== WORK TASK ==
In the records below, find the line containing "es simple ver que si \(\gcd(r, p - 1) = 1\)", then reproduce that line and every one after it to the end, exactly and alone.

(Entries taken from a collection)
● ● ● ● ● ● ●

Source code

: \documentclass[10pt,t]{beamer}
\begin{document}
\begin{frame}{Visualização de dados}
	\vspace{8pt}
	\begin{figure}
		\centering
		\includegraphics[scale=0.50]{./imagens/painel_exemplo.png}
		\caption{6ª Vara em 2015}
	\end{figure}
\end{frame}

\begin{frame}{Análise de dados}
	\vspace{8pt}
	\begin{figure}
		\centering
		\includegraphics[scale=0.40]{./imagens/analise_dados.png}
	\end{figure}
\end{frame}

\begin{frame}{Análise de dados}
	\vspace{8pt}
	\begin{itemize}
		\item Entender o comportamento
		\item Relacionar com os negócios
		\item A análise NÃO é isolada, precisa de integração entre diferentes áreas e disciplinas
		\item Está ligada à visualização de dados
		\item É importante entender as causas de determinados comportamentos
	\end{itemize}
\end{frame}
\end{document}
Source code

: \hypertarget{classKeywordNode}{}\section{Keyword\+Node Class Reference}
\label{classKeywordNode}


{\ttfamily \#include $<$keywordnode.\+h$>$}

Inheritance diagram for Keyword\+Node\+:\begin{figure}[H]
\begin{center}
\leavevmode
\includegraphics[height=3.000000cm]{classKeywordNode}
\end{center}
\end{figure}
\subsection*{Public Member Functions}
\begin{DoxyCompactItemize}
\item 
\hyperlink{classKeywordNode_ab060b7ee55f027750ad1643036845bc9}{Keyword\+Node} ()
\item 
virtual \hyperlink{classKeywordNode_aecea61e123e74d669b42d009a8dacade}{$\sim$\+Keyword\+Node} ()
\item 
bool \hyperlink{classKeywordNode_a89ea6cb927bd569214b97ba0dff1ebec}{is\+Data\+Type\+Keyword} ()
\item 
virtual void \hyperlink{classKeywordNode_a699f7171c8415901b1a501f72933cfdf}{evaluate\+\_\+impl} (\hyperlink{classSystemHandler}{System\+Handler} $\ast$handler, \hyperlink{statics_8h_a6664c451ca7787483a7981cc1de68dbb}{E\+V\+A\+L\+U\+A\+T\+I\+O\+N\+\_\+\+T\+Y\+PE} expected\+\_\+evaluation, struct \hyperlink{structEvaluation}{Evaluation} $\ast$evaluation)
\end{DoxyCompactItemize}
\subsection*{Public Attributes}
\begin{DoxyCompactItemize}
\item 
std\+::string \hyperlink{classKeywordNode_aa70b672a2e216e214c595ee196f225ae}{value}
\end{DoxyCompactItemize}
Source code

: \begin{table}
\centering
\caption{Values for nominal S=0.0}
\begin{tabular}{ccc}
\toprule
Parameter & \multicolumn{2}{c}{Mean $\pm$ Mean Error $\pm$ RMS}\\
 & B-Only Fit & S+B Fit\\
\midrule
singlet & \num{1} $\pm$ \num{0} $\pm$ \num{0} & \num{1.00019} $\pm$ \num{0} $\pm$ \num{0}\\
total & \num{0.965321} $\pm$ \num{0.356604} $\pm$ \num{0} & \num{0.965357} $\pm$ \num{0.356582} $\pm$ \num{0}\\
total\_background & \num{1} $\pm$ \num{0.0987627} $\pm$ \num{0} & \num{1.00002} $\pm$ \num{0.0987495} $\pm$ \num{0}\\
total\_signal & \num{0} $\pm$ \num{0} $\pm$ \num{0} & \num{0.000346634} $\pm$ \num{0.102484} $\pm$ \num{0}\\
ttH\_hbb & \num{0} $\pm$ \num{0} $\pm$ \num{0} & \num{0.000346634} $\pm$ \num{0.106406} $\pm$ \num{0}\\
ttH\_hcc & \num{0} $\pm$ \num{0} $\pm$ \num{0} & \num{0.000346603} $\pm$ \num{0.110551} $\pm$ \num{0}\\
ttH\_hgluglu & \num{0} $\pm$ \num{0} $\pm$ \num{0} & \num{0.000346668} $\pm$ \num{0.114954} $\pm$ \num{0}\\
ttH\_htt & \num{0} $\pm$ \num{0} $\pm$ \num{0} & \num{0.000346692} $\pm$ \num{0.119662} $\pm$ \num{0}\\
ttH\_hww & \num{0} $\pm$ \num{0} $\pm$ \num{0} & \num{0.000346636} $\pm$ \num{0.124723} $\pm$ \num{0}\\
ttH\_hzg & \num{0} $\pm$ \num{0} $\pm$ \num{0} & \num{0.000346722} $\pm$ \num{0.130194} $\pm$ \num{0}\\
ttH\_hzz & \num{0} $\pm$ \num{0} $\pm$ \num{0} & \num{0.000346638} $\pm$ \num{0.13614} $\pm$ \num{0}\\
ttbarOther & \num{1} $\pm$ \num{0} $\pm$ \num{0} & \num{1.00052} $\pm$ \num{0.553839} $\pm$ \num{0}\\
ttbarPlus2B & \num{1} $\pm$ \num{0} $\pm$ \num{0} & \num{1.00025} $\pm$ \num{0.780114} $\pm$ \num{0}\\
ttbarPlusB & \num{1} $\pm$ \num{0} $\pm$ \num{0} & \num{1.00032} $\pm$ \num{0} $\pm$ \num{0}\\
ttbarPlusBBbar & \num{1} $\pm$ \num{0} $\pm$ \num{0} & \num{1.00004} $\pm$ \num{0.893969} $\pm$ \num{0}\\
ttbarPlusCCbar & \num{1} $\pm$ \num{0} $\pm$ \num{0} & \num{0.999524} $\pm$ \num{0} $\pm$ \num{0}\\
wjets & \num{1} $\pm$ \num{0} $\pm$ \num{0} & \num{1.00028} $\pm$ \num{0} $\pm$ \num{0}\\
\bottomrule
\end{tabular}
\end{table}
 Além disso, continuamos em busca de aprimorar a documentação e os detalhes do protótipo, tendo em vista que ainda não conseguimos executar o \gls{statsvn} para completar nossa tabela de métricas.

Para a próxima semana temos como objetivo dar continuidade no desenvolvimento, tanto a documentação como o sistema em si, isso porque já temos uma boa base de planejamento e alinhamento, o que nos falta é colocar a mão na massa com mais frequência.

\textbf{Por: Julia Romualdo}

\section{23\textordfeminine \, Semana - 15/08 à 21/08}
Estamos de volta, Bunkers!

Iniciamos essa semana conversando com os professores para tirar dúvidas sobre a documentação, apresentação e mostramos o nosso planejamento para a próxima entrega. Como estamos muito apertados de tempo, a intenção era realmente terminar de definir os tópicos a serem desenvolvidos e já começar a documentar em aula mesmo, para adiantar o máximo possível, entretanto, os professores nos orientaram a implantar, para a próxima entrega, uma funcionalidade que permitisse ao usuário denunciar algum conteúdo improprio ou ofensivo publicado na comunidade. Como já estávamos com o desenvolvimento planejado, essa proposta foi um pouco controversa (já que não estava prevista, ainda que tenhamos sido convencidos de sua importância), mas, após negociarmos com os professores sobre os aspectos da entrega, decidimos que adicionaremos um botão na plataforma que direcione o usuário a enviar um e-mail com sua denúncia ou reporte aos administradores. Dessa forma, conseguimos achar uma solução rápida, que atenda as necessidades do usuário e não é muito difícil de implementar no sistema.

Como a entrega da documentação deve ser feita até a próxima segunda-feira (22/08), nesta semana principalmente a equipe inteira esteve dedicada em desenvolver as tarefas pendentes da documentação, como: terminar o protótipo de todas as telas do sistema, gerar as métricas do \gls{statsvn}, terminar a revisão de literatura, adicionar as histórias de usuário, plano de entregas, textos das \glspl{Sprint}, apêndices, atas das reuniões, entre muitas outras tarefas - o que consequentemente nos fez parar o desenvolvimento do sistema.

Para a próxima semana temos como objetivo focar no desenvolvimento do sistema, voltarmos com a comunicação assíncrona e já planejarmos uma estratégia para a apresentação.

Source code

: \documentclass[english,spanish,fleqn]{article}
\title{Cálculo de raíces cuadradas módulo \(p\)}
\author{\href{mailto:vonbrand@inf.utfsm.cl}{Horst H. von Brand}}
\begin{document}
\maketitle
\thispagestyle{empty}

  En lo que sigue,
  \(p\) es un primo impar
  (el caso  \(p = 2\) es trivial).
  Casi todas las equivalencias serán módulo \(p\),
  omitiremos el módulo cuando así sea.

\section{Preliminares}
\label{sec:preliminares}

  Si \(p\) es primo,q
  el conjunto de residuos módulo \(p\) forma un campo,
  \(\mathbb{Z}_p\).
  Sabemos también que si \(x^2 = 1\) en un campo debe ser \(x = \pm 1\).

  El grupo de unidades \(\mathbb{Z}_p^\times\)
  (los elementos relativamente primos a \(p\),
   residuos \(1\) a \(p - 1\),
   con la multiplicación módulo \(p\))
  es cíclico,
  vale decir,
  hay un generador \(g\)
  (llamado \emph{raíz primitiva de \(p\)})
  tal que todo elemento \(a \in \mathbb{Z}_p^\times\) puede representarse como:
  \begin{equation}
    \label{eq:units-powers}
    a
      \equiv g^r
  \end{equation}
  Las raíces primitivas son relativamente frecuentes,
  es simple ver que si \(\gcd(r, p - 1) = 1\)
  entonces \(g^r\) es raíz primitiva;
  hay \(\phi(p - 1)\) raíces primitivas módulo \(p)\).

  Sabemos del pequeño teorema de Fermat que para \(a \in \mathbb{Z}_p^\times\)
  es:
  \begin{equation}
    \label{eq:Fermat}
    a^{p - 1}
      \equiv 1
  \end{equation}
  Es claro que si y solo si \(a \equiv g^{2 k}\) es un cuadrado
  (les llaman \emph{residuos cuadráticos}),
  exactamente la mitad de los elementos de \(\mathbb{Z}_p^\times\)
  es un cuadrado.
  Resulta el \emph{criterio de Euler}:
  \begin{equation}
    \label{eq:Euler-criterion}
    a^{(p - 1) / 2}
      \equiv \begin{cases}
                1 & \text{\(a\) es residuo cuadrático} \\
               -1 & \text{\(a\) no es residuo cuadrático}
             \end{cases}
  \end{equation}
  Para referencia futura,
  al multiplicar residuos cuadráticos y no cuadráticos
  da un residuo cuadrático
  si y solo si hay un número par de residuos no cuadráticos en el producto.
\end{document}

● ● ● ● ● ● ●

== SOLVED PROBLEM ==
  es simple ver que si \(\gcd(r, p - 1) = 1\)
  entonces \(g^r\) es raíz primitiva;
  hay \(\phi(p - 1)\) raíces primitivas módulo \(p)\).

  Sabemos del pequeño teorema de Fermat que para \(a \in \mathbb{Z}_p^\times\)
  es:
  \begin{equation}
    \label{eq:Fermat}
    a^{p - 1}
      \equiv 1
  \end{equation}
  Es claro que si y solo si \(a \equiv g^{2 k}\) es un cuadrado
  (les llaman \emph{residuos cuadráticos}),
  exactamente la mitad de los elementos de \(\mathbb{Z}_p^\times\)
  es un cuadrado.
  Resulta el \emph{criterio de Euler}:
  \begin{equation}
    \label{eq:Euler-criterion}
    a^{(p - 1) / 2}
      \equiv \begin{cases}
                1 & \text{\(a\) es residuo cuadrático} \\
               -1 & \text{\(a\) no es residuo cuadrático}
             \end{cases}
  \end{equation}
  Para referencia futura,
  al multiplicar residuos cuadráticos y no cuadráticos
  da un residuo cuadrático
  si y solo si hay un número par de residuos no cuadráticos en el producto.
\end{document}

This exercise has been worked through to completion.